Meaning of "Disconnected while waiting for reply"

I've just deployed a nameko service (http) which calls another nameko
service over rpc and am getting this error randomly but quite often.

RpcConnectionError("Disconnected while waiting for reply")

While this error is happening I can see from the rabbitmq management
interface that messages are being processed.

Here's the stack-trace

RpcConnectionError: Disconnected while waiting for reply
  File "nameko/containers.py", line 405, in _run_worker
    result = method(*worker_ctx.args, **worker_ctx.kwargs)
  File "newrelic/api/background_task.py", line 102, in wrapper
    return wrapped(*args, **kwargs)
  File "./app/helpers/monitoring.py", line 18, in wrapper
    return func(*args, **kwargs)
  File "./app/helpers/decorators.py", line 16, in wrapper
    response = func(*args, **kwargs)
  File "./app/service.py", line 65, in process_event
    self.handle_process_elements(event_data=event_data)
  File "./app/service.py", line 77, in handle_process_elements
    user_id=event_data['user_id']
  File "./app/components/handlers/thing_handler.py", line 22, in
handle_selected_elements
    user_id=user_id)
  File "nameko/rpc.py", line 395, in __call__
    return reply.result()
  File "nameko/rpc.py", line 376, in result
    self.resp_body = self.reply_event.wait()
  File "eventlet/event.py", line 121, in wait
    return hubs.get_hub().switch()
  File "eventlet/hubs/hub.py", line 294, in switch
    return self.greenlet.switch()

What could cause this to occur?
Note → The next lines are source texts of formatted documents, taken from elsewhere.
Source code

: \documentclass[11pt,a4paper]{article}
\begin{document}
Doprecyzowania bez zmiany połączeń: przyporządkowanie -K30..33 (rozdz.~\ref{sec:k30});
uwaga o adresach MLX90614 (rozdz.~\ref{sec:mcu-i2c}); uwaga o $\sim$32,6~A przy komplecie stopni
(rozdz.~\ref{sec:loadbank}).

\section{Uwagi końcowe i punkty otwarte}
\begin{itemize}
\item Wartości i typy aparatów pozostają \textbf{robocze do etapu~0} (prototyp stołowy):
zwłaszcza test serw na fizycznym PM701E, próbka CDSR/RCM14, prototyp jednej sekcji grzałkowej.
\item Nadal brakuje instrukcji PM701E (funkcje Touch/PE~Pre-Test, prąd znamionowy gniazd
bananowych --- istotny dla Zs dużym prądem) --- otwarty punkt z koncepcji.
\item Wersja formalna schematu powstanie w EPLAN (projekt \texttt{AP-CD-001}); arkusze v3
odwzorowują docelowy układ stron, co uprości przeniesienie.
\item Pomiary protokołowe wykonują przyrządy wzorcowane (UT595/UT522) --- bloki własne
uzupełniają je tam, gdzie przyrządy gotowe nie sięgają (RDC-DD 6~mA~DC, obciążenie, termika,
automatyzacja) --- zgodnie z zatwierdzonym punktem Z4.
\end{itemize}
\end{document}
And why does the that code in nameko raise
an error on re-connection?

I'm fairly new to working with these services so could do with an
explanation of that part of the code.

The call it's failing on is fairly simple, however if I ssh into the
machine and run it manually I'm unable to reproduce the connection error.

stuff = self.stuff_rpc.get_stuff(user=123)

Thanks in advance

Looks like the issue was haproxy being in front of rabbitmq. Found this
fix https://deviantony.wordpress.com/2014/10/30/rabbitmq-and-haproxy-a-timeout-issue/

Hi Richard,

Glad you found the cause of the disconnection. Regarding the exception
raised in the code you linked to, the explanation is in the comment just
above: Due to the disconnection, the reply queue may have been deleted, so
it's _possible_ that unread replies have been lost. If that's the case, the
client would wait forever for a reply to arrive. To avoid this, we
"invalidate" all pending replies.

Best,
David

···

On Monday, 27 March 2017 14:29:38 UTC+1, richard...@babylonhealth.com wrote:

Looks like the issue was haproxy being in front of rabbitmq. Found this
fix
https://deviantony.wordpress.com/2014/10/30/rabbitmq-and-haproxy-a-timeout-issue/

This happens when your service was disconnected from the rabbit broker
while there is a pending RPC reply. It's raised in on_consume_ready (when
the connection is reestablished) because that's the first available chance
we have to detect the disconnection.

RPC reply queues are exclusive and auto-delete — meaning that the queue and
only be consumed from one connection (the one which declared it), and when
that consumer disconnects the queue is removed.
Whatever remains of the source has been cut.